BEGIN Supplied records

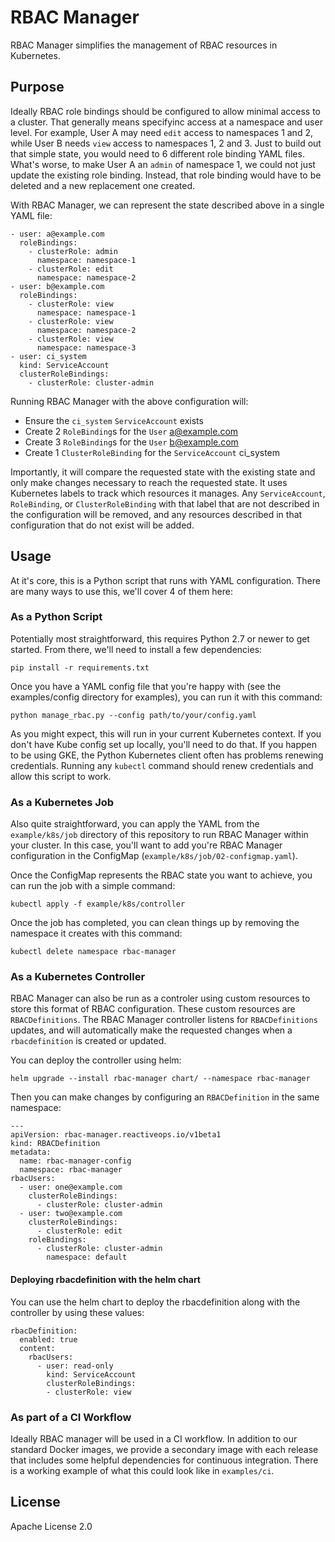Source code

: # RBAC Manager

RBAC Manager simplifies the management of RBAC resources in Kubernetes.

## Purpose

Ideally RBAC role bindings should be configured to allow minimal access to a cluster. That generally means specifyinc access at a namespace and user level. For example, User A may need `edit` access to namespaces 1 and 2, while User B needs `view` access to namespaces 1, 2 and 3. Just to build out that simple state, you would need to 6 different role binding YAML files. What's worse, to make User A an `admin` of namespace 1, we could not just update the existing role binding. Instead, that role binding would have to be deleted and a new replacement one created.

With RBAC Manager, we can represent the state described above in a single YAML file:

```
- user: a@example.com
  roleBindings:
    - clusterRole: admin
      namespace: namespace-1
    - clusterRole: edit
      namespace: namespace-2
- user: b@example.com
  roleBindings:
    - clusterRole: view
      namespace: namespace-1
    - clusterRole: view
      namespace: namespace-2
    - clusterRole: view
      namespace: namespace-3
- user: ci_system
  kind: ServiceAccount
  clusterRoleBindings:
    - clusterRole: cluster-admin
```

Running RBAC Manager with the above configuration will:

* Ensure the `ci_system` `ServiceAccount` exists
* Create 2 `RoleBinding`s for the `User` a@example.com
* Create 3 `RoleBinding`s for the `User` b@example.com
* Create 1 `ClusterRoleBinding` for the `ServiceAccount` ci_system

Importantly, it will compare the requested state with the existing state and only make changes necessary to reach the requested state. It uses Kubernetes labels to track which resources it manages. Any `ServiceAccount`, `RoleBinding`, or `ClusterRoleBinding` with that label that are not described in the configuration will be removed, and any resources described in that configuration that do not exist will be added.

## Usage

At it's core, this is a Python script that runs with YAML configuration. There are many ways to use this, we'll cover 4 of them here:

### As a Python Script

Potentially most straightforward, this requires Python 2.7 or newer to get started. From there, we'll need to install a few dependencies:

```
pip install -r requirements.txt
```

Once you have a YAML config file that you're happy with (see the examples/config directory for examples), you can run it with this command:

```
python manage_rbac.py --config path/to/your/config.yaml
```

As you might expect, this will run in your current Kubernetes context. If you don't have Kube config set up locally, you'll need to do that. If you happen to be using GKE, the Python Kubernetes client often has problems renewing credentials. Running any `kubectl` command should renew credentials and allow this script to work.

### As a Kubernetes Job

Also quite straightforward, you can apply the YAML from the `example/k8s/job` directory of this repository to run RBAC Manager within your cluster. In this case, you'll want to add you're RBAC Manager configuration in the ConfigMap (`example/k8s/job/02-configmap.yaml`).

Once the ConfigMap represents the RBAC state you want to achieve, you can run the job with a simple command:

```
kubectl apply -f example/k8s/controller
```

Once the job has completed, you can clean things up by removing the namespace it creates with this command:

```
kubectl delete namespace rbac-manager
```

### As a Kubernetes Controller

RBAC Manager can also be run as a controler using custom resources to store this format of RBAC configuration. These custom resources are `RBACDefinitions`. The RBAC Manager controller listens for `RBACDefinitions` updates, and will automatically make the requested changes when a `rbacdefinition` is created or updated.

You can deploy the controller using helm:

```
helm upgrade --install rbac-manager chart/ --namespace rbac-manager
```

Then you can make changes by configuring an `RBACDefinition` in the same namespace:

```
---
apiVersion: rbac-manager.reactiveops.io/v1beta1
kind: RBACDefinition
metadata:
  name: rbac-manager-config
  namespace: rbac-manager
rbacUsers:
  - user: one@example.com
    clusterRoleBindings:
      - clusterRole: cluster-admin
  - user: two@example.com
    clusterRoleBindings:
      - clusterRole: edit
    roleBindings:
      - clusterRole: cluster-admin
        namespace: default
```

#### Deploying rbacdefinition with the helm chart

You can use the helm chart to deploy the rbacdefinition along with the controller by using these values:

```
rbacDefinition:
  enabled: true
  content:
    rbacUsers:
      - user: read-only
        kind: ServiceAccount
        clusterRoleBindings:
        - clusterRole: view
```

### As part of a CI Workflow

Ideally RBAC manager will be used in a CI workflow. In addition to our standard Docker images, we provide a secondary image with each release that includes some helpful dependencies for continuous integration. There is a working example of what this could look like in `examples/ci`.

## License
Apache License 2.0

END Supplied records

Task statement =
Among the lines above, find those carrying the word "install" and copy them out.

Answer to this problem =
Potentially most straightforward, this requires Python 2.7 or newer to get started. From there, we'll need to install a few dependencies:
pip install -r requirements.txt
helm upgrade --install rbac-manager chart/ --namespace rbac-manager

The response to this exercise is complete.